DATASET:
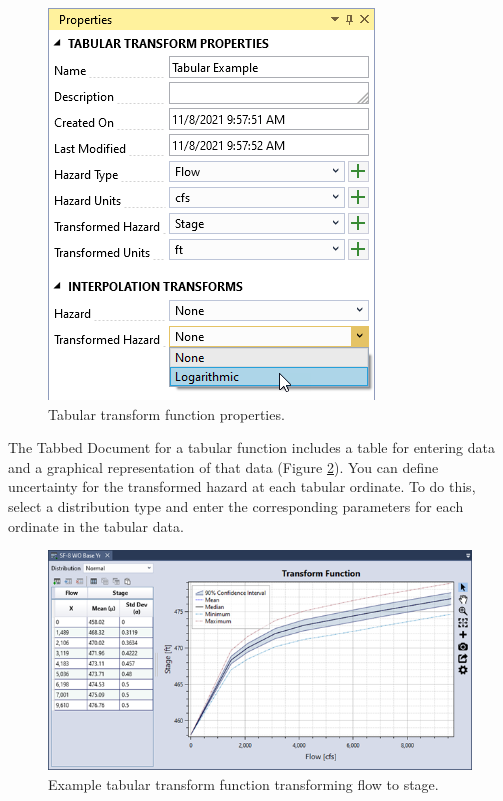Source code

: \documentclass[
]{book}
\begin{document}
\begin{figure}

{\centering \includegraphics{images/figure81} 

}

\caption{Tabular transform function properties.}\label{fig:figure-81}
\end{figure}

The Tabbed Document for a tabular function includes a table for entering data and a graphical representation of that data (Figure \ref{fig:figure-82}). You can define uncertainty for the transformed hazard at each tabular ordinate. To do this, select a distribution type and enter the corresponding parameters for each ordinate in the tabular data.

\begin{figure}

{\centering \includegraphics{images/figure82} 

}

\caption{Example tabular transform function transforming flow to stage.}\label{fig:figure-82}
\end{figure}
\end{document}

WHAT IS BEING ASKED: The output consists solely of the lines from the line that contains "transform function transforming" through the final line of the data.

OUTPUT OF THE TASK:
\caption{Example tabular transform function transforming flow to stage.}\label{fig:figure-82}
\end{figure}
\end{document}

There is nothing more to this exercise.